# WHAT IS BEING ASKED
From the first line to the last, return the data exactly, with no pictures.

Saved entries:
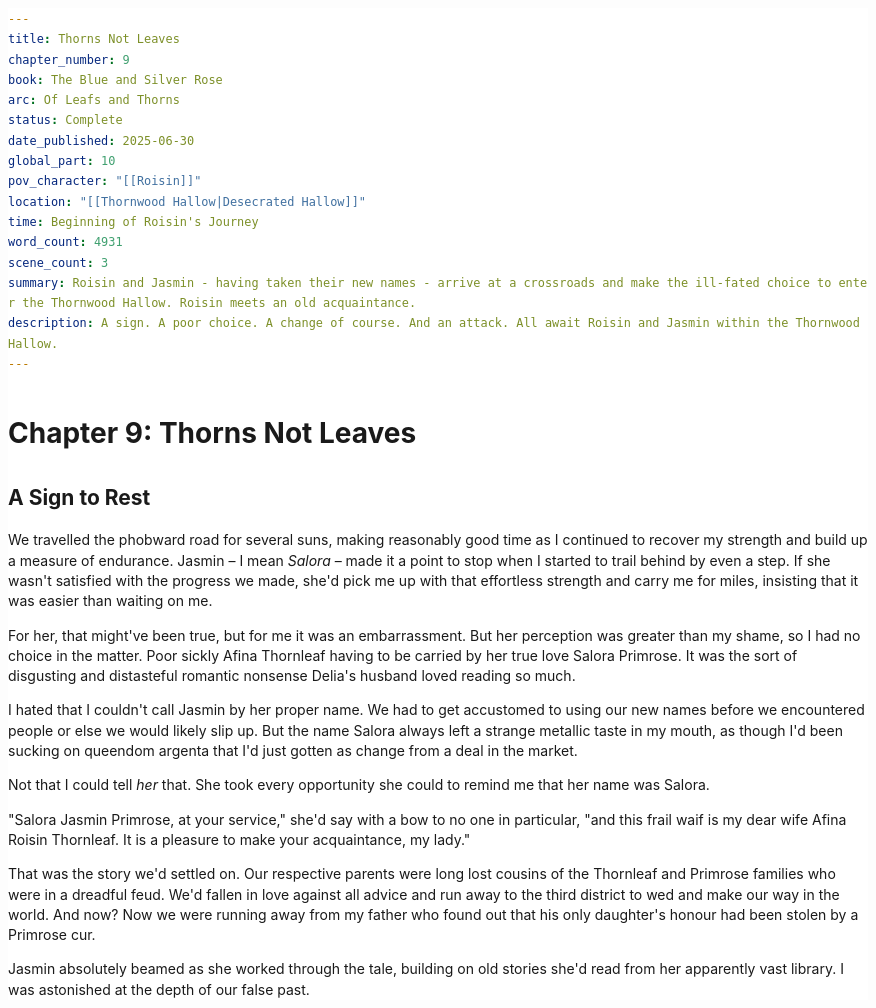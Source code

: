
 ```yaml
---
title: Thorns Not Leaves
chapter_number: 9
book: The Blue and Silver Rose
arc: Of Leafs and Thorns
status: Complete
date_published: 2025-06-30
global_part: 10
pov_character: "[[Roisin]]"
location: "[[Thornwood Hallow|Desecrated Hallow]]"
time: Beginning of Roisin's Journey
word_count: 4931
scene_count: 3
summary: Roisin and Jasmin - having taken their new names - arrive at a crossroads and make the ill-fated choice to enter the Thornwood Hallow. Roisin meets an old acquaintance.
description: A sign. A poor choice. A change of course. And an attack. All await Roisin and Jasmin within the Thornwood Hallow.
---
```

# Chapter 9: Thorns Not Leaves
## A Sign to Rest
We travelled the phobward road for several suns, making reasonably good time as I continued to recover my strength and build up a measure of endurance. Jasmin &ndash; I mean *Salora* &ndash; made it a point to stop when I started to trail behind by even a step. If she wasn't satisfied with the progress we made, she'd pick me up with that effortless strength and carry me for miles, insisting that it was easier than waiting on me.

For her, that might've been true, but for me it was an embarrassment. But her perception was greater than my shame, so I had no choice in the matter. Poor sickly Afina Thornleaf having to be carried by her true love Salora Primrose. It was the sort of disgusting and distasteful romantic nonsense Delia's husband loved reading so much.

I hated that I couldn't call Jasmin by her proper name. We had to get accustomed to using our new names before we encountered people or else we would likely slip up. But the name Salora always left a strange metallic taste in my mouth, as though I'd been sucking on queendom argenta that I'd just gotten as change from a deal in the market.

Not that I could tell *her* that. She took every opportunity she could to remind me that her name was Salora.

"Salora Jasmin Primrose, at your service," she'd say with a bow to no one in particular, "and this frail waif is my dear wife Afina Roisin Thornleaf. It is a pleasure to make your acquaintance, my lady."

That was the story we'd settled on. Our respective parents were long lost cousins of the Thornleaf and Primrose families who were in a dreadful feud. We'd fallen in love against all advice and run away to the third district to wed and make our way in the world. And now? Now we were running away from my father who found out that his only daughter's honour had been stolen by a Primrose cur.

Jasmin absolutely beamed as she worked through the tale, building on old stories she'd read from her apparently vast library. I was astonished at the depth of our false past.
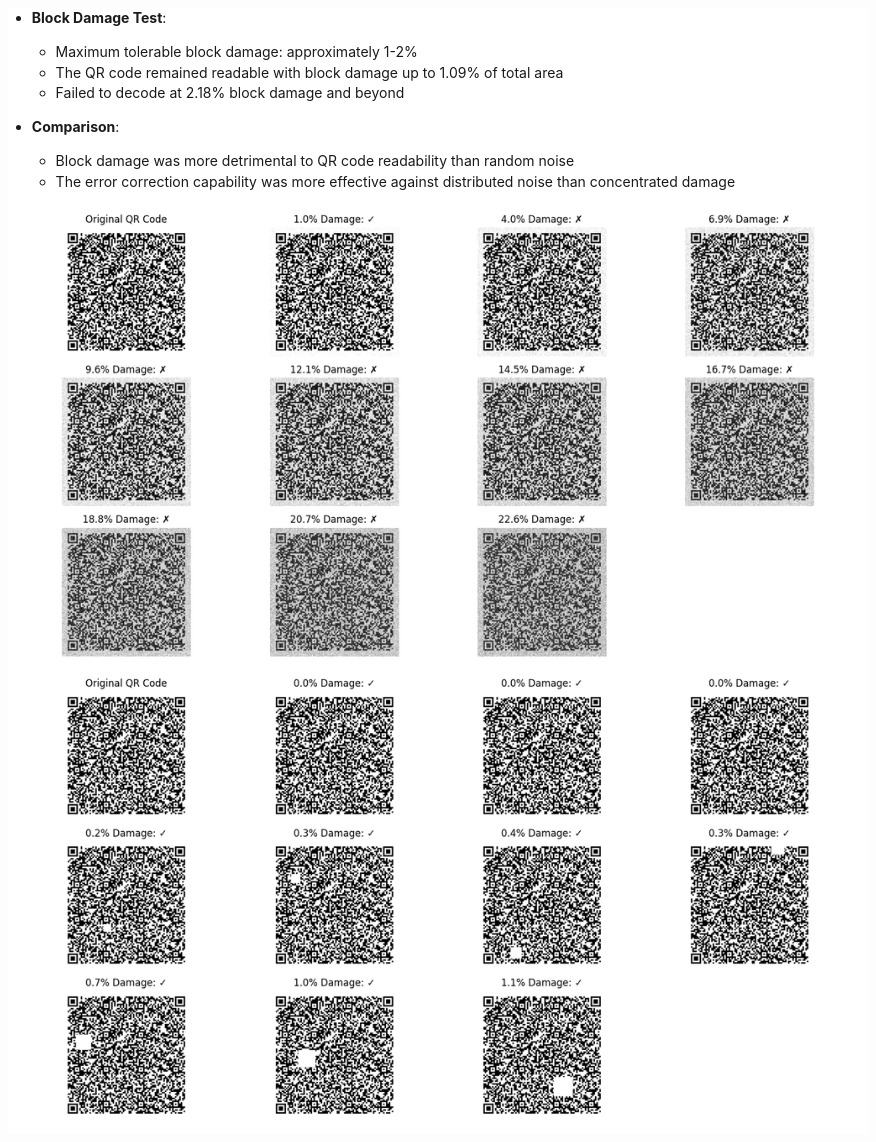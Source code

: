 - **Block Damage Test**:
  - Maximum tolerable block damage: approximately 1-2%
  - The QR code remained readable with block damage up to 1.09% of total area
  - Failed to decode at 2.18% block damage and beyond

- **Comparison**:
  - Block damage was more detrimental to QR code readability than random noise
  - The error correction capability was more effective against distributed noise than concentrated damage

![Noise Test Results](qr_damage_test/qr_noise_damage_results.png)
![Block Damage Results](qr_damage_test/qr_block_damage_results.png)

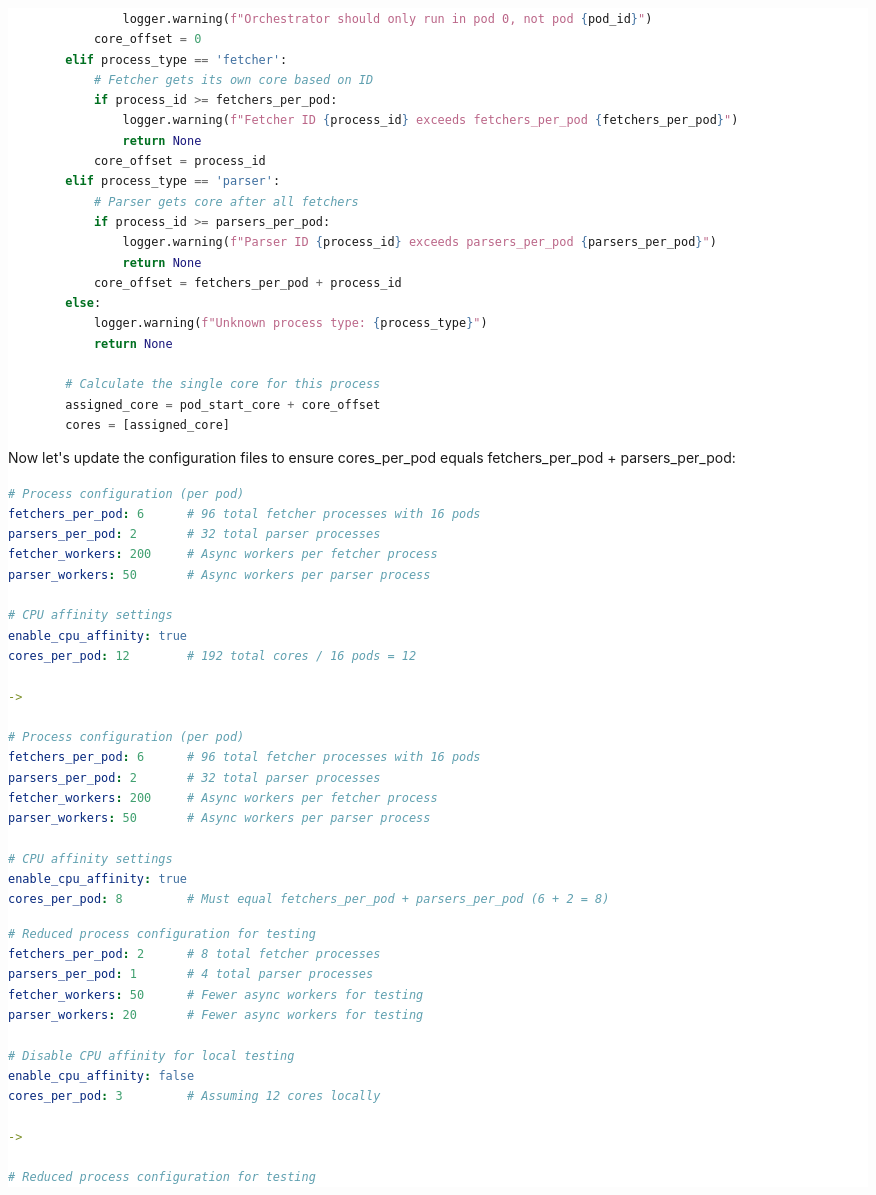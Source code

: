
 ```python
                logger.warning(f"Orchestrator should only run in pod 0, not pod {pod_id}")
            core_offset = 0
        elif process_type == 'fetcher':
            # Fetcher gets its own core based on ID
            if process_id >= fetchers_per_pod:
                logger.warning(f"Fetcher ID {process_id} exceeds fetchers_per_pod {fetchers_per_pod}")
                return None
            core_offset = process_id
        elif process_type == 'parser':
            # Parser gets core after all fetchers
            if process_id >= parsers_per_pod:
                logger.warning(f"Parser ID {process_id} exceeds parsers_per_pod {parsers_per_pod}")
                return None
            core_offset = fetchers_per_pod + process_id
        else:
            logger.warning(f"Unknown process type: {process_type}")
            return None
        
        # Calculate the single core for this process
        assigned_core = pod_start_core + core_offset
        cores = [assigned_core]
```

Now let's update the configuration files to ensure cores_per_pod equals fetchers_per_pod + parsers_per_pod:

```yaml
# Process configuration (per pod)
fetchers_per_pod: 6      # 96 total fetcher processes with 16 pods
parsers_per_pod: 2       # 32 total parser processes
fetcher_workers: 200     # Async workers per fetcher process
parser_workers: 50       # Async workers per parser process

# CPU affinity settings
enable_cpu_affinity: true
cores_per_pod: 12        # 192 total cores / 16 pods = 12

->

# Process configuration (per pod)
fetchers_per_pod: 6      # 96 total fetcher processes with 16 pods
parsers_per_pod: 2       # 32 total parser processes
fetcher_workers: 200     # Async workers per fetcher process
parser_workers: 50       # Async workers per parser process

# CPU affinity settings
enable_cpu_affinity: true
cores_per_pod: 8         # Must equal fetchers_per_pod + parsers_per_pod (6 + 2 = 8)
```

```yaml
# Reduced process configuration for testing
fetchers_per_pod: 2      # 8 total fetcher processes
parsers_per_pod: 1       # 4 total parser processes
fetcher_workers: 50      # Fewer async workers for testing
parser_workers: 20       # Fewer async workers for testing

# Disable CPU affinity for local testing
enable_cpu_affinity: false
cores_per_pod: 3         # Assuming 12 cores locally

->

# Reduced process configuration for testing
```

# EXERCISE ANSWER
Source code

:
 ```yaml
---
title: Thorns Not Leaves
chapter_number: 9
book: The Blue and Silver Rose
arc: Of Leafs and Thorns
status: Complete
date_published: 2025-06-30
global_part: 10
pov_character: "[[Roisin]]"
location: "[[Thornwood Hallow|Desecrated Hallow]]"
time: Beginning of Roisin's Journey
word_count: 4931
scene_count: 3
summary: Roisin and Jasmin - having taken their new names - arrive at a crossroads and make the ill-fated choice to enter the Thornwood Hallow. Roisin meets an old acquaintance.
description: A sign. A poor choice. A change of course. And an attack. All await Roisin and Jasmin within the Thornwood Hallow.
---
```

# Chapter 9: Thorns Not Leaves
## A Sign to Rest
We travelled the phobward road for several suns, making reasonably good time as I continued to recover my strength and build up a measure of endurance. Jasmin &ndash; I mean *Salora* &ndash; made it a point to stop when I started to trail behind by even a step. If she wasn't satisfied with the progress we made, she'd pick me up with that effortless strength and carry me for miles, insisting that it was easier than waiting on me.

For her, that might've been true, but for me it was an embarrassment. But her perception was greater than my shame, so I had no choice in the matter. Poor sickly Afina Thornleaf having to be carried by her true love Salora Primrose. It was the sort of disgusting and distasteful romantic nonsense Delia's husband loved reading so much.

I hated that I couldn't call Jasmin by her proper name. We had to get accustomed to using our new names before we encountered people or else we would likely slip up. But the name Salora always left a strange metallic taste in my mouth, as though I'd been sucking on queendom argenta that I'd just gotten as change from a deal in the market.

Not that I could tell *her* that. She took every opportunity she could to remind me that her name was Salora.

"Salora Jasmin Primrose, at your service," she'd say with a bow to no one in particular, "and this frail waif is my dear wife Afina Roisin Thornleaf. It is a pleasure to make your acquaintance, my lady."

That was the story we'd settled on. Our respective parents were long lost cousins of the Thornleaf and Primrose families who were in a dreadful feud. We'd fallen in love against all advice and run away to the third district to wed and make our way in the world. And now? Now we were running away from my father who found out that his only daughter's honour had been stolen by a Primrose cur.

Jasmin absolutely beamed as she worked through the tale, building on old stories she'd read from her apparently vast library. I was astonished at the depth of our false past.
Source code

: - **Block Damage Test**:
  - Maximum tolerable block damage: approximately 1-2%
  - The QR code remained readable with block damage up to 1.09% of total area
  - Failed to decode at 2.18% block damage and beyond

- **Comparison**:
  - Block damage was more detrimental to QR code readability than random noise
  - The error correction capability was more effective against distributed noise than concentrated damage

![Noise Test Results](qr_damage_test/qr_noise_damage_results.png)
![Block Damage Results](qr_damage_test/qr_block_damage_results.png)

Source code

:
 ```python
                logger.warning(f"Orchestrator should only run in pod 0, not pod {pod_id}")
            core_offset = 0
        elif process_type == 'fetcher':
            # Fetcher gets its own core based on ID
            if process_id >= fetchers_per_pod:
                logger.warning(f"Fetcher ID {process_id} exceeds fetchers_per_pod {fetchers_per_pod}")
                return None
            core_offset = process_id
        elif process_type == 'parser':
            # Parser gets core after all fetchers
            if process_id >= parsers_per_pod:
                logger.warning(f"Parser ID {process_id} exceeds parsers_per_pod {parsers_per_pod}")
                return None
            core_offset = fetchers_per_pod + process_id
        else:
            logger.warning(f"Unknown process type: {process_type}")
            return None
        
        # Calculate the single core for this process
        assigned_core = pod_start_core + core_offset
        cores = [assigned_core]
```

Now let's update the configuration files to ensure cores_per_pod equals fetchers_per_pod + parsers_per_pod:

```yaml
# Process configuration (per pod)
fetchers_per_pod: 6      # 96 total fetcher processes with 16 pods
parsers_per_pod: 2       # 32 total parser processes
fetcher_workers: 200     # Async workers per fetcher process
parser_workers: 50       # Async workers per parser process

# CPU affinity settings
enable_cpu_affinity: true
cores_per_pod: 12        # 192 total cores / 16 pods = 12

->

# Process configuration (per pod)
fetchers_per_pod: 6      # 96 total fetcher processes with 16 pods
parsers_per_pod: 2       # 32 total parser processes
fetcher_workers: 200     # Async workers per fetcher process
parser_workers: 50       # Async workers per parser process

# CPU affinity settings
enable_cpu_affinity: true
cores_per_pod: 8         # Must equal fetchers_per_pod + parsers_per_pod (6 + 2 = 8)
```

```yaml
# Reduced process configuration for testing
fetchers_per_pod: 2      # 8 total fetcher processes
parsers_per_pod: 1       # 4 total parser processes
fetcher_workers: 50      # Fewer async workers for testing
parser_workers: 20       # Fewer async workers for testing

# Disable CPU affinity for local testing
enable_cpu_affinity: false
cores_per_pod: 3         # Assuming 12 cores locally

->

# Reduced process configuration for testing
```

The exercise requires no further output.